** Data follows **
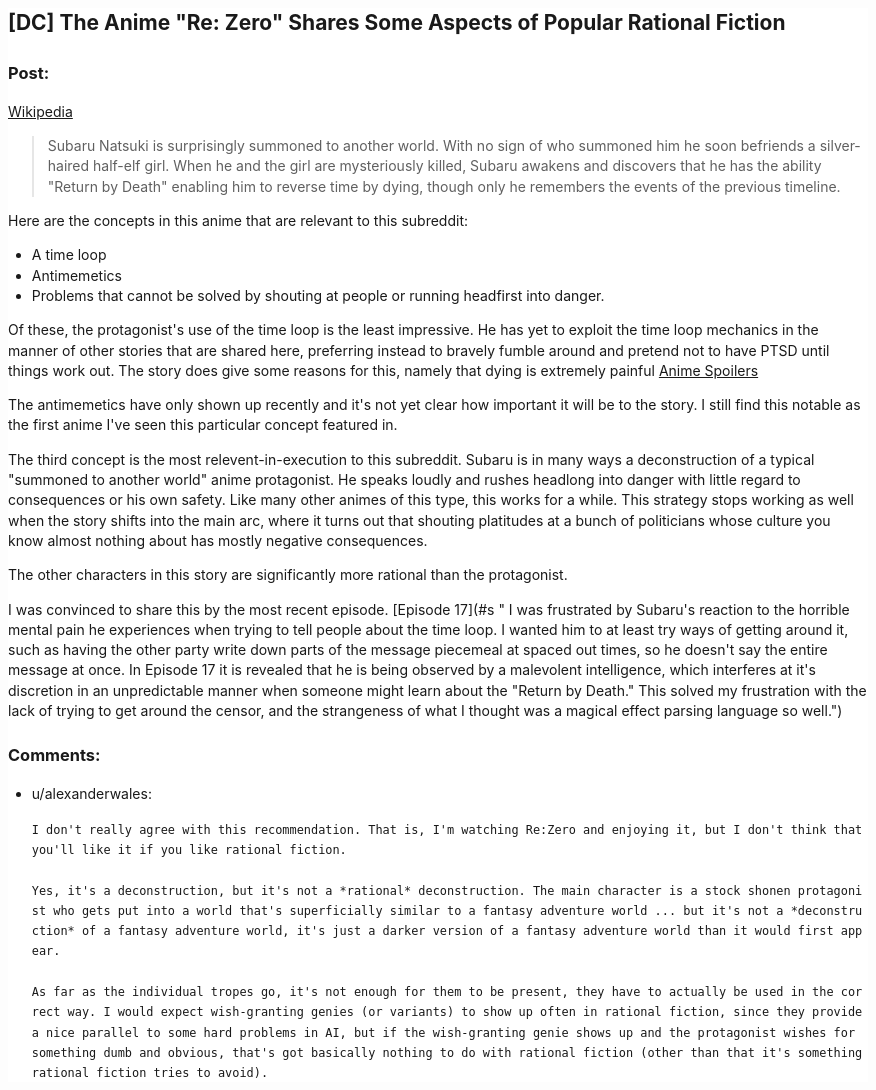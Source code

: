## [DC] The Anime "Re: Zero" Shares Some Aspects of Popular Rational Fiction

### Post:

[Wikipedia](https://en.wikipedia.org/wiki/Re:Zero_-Starting_Life_in_Another_World-)
> Subaru Natsuki is surprisingly summoned to another world. With no sign of who summoned him he soon befriends a silver-haired half-elf girl. When he and the girl are mysteriously killed, Subaru awakens and discovers that he has the ability "Return by Death" enabling him to reverse time by dying, though only he remembers the events of the previous timeline.

Here are the concepts in this anime that are relevant to this subreddit:

* A time loop
* Antimemetics
* Problems that cannot be solved by shouting at people or running headfirst into danger.

Of these, the protagonist's use of the time loop is the least impressive. He has yet to exploit the time loop mechanics in the manner of other stories that are shared here, preferring instead to bravely fumble around and pretend not to have PTSD until things work out. The story does give some reasons for this, namely that dying is extremely painful [Anime Spoilers](#s " and that there is a malevolent intelligence controlling aspects of his time loop and no guarantee of unlimited loops.")

The antimemetics have only shown up recently and it's not yet clear how important it will be to the story. I still find this notable as the first anime I've seen this particular concept featured in.

The third concept is the most relevent-in-execution to this subreddit. Subaru is in many ways a deconstruction of a typical "summoned to another world" anime protagonist. He speaks loudly and rushes headlong into danger with little regard to consequences or his own safety. Like many other animes of this type, this works for a while. This strategy stops working as well when the story shifts into the main arc, where it turns out that shouting platitudes at a bunch of politicians whose culture you know almost nothing about has mostly negative consequences.

The other characters in this story are significantly more rational than the protagonist.

I was convinced to share this by the most recent episode. [Episode 17](#s " I was frustrated by Subaru's reaction to the horrible mental pain he experiences when trying to tell people about the time loop. I wanted him to at least try ways of getting around it, such as having the other party write down parts of the message piecemeal at spaced out times, so he doesn't say the entire message at once. In Episode 17 it is revealed that he is being observed by a malevolent intelligence, which interferes at it's discretion in an unpredictable manner when someone might learn about the "Return by Death." This solved my frustration with the lack of trying to get around the censor, and the strangeness of what I thought was a magical effect parsing language so well.")

### Comments:

- u/alexanderwales:
  ```
  I don't really agree with this recommendation. That is, I'm watching Re:Zero and enjoying it, but I don't think that you'll like it if you like rational fiction.

  Yes, it's a deconstruction, but it's not a *rational* deconstruction. The main character is a stock shonen protagonist who gets put into a world that's superficially similar to a fantasy adventure world ... but it's not a *deconstruction* of a fantasy adventure world, it's just a darker version of a fantasy adventure world than it would first appear.

  As far as the individual tropes go, it's not enough for them to be present, they have to actually be used in the correct way. I would expect wish-granting genies (or variants) to show up often in rational fiction, since they provide a nice parallel to some hard problems in AI, but if the wish-granting genie shows up and the protagonist wishes for something dumb and obvious, that's got basically nothing to do with rational fiction (other than that it's something rational fiction tries to avoid).

  ```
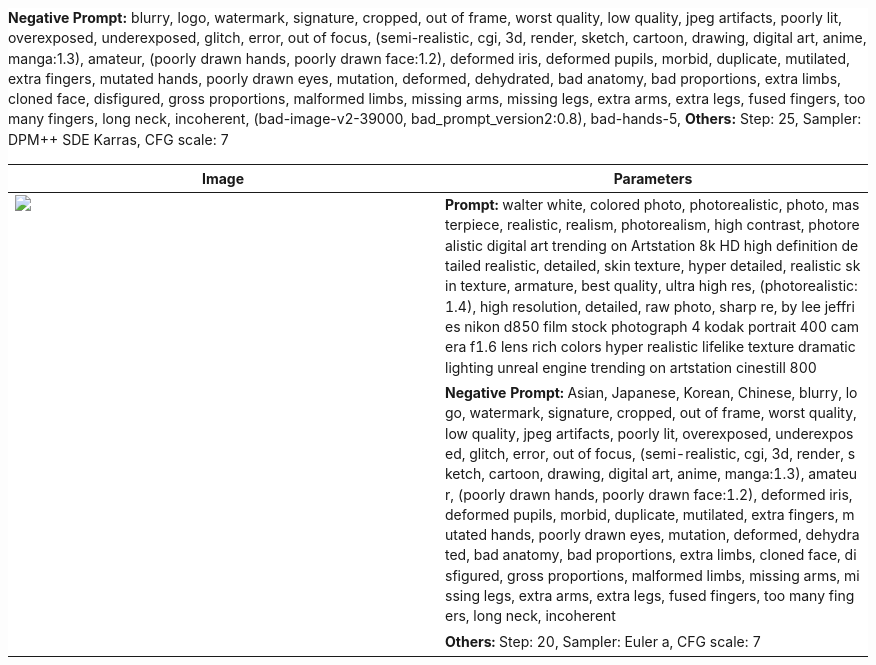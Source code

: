 <td style="word-break: break-all;" align="left"><b>Negative Prompt:</b> blurry, logo, watermark, signature, cropped, out of frame, worst quality, low quality, jpeg artifacts, poorly lit, overexposed, underexposed, glitch, error, out of focus, (semi-realistic, cgi, 3d, render, sketch, cartoon, drawing, digital art, anime, manga:1.3), amateur, (poorly drawn hands, poorly drawn face:1.2), deformed iris, deformed pupils, morbid, duplicate, mutilated, extra fingers, mutated hands, poorly drawn eyes, mutation, deformed, dehydrated, bad anatomy, bad proportions, extra limbs, cloned face, disfigured, gross proportions, malformed limbs, missing arms, missing legs, extra arms, extra legs, fused fingers, too many fingers, long neck, incoherent, (bad-image-v2-39000, bad_prompt_version2:0.8), bad-hands-5, </td>
</tr>
<tr>
<td style="word-break: break-all;" align="left"><b>Others:</b> Step: 25, Sampler: DPM++ SDE Karras, CFG scale: 7 </td>
</tr>
</tbody>
</table>





<table style="width:100%">
<thead>
<tr>
<th style="width:50%" align="center" >Image</th>
<th style="width:50%" align="center">Parameters</th>
</tr>
</thead>
<tbody>
<tr>
<td style="word-break: break-all;" align="left" rowspan="3"><img src="https://image.civitai.com/xG1nkqKTMzGDvpLrqFT7WA/c0533e84-b40b-439d-3cb8-9a5f8dfc5400/width=512/c0533e84-b40b-439d-3cb8-9a5f8dfc5400.jpeg"></td>
<td style="word-break: break-all;" align="left" colspan="1"><b>Prompt:</b> walter white, colored photo,  photorealistic, photo, masterpiece, realistic, realism, photorealism, high contrast, photorealistic digital art trending on Artstation 8k HD high definition detailed realistic, detailed, skin texture, hyper detailed, realistic skin texture, armature, best quality, ultra high res, (photorealistic:1.4), high resolution, detailed, raw photo, sharp re, by lee jeffries nikon d850 film stock photograph 4 kodak portrait 400 camera f1.6 lens rich colors hyper realistic lifelike texture dramatic lighting unreal engine trending on artstation cinestill 800 </td>
</tr>
<tr>
<td style="word-break: break-all;" align="left"><b>Negative Prompt:</b> Asian, Japanese, Korean, Chinese, blurry, logo, watermark, signature, cropped, out of frame, worst quality, low quality, jpeg artifacts, poorly lit, overexposed, underexposed, glitch, error, out of focus, (semi-realistic, cgi, 3d, render, sketch, cartoon, drawing, digital art, anime, manga:1.3), amateur, (poorly drawn hands, poorly drawn face:1.2), deformed iris, deformed pupils, morbid, duplicate, mutilated, extra fingers, mutated hands, poorly drawn eyes, mutation, deformed, dehydrated, bad anatomy, bad proportions, extra limbs, cloned face, disfigured, gross proportions, malformed limbs, missing arms, missing legs, extra arms, extra legs, fused fingers, too many fingers, long neck, incoherent </td>
</tr>
<tr>
<td style="word-break: break-all;" align="left"><b>Others:</b> Step: 20, Sampler: Euler a, CFG scale: 7 </td>
</tr>
</tbody>
</table>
** End of Data **
What is being asked ▸
The response should hold only an exact retyping of the lines from the beginning of the data through the line containing "Of these, the", both ends kept, pictures omitted.

Solution for this problem ▸
Source code

:## [DC] The Anime "Re: Zero" Shares Some Aspects of Popular Rational Fiction

### Post:

[Wikipedia](https://en.wikipedia.org/wiki/Re:Zero_-Starting_Life_in_Another_World-)
> Subaru Natsuki is surprisingly summoned to another world. With no sign of who summoned him he soon befriends a silver-haired half-elf girl. When he and the girl are mysteriously killed, Subaru awakens and discovers that he has the ability "Return by Death" enabling him to reverse time by dying, though only he remembers the events of the previous timeline.

Here are the concepts in this anime that are relevant to this subreddit:

* A time loop
* Antimemetics
* Problems that cannot be solved by shouting at people or running headfirst into danger.

Of these, the protagonist's use of the time loop is the least impressive. He has yet to exploit the time loop mechanics in the manner of other stories that are shared here, preferring instead to bravely fumble around and pretend not to have PTSD until things work out. The story does give some reasons for this, namely that dying is extremely painful [Anime Spoilers](#s " and that there is a malevolent intelligence controlling aspects of his time loop and no guarantee of unlimited loops.")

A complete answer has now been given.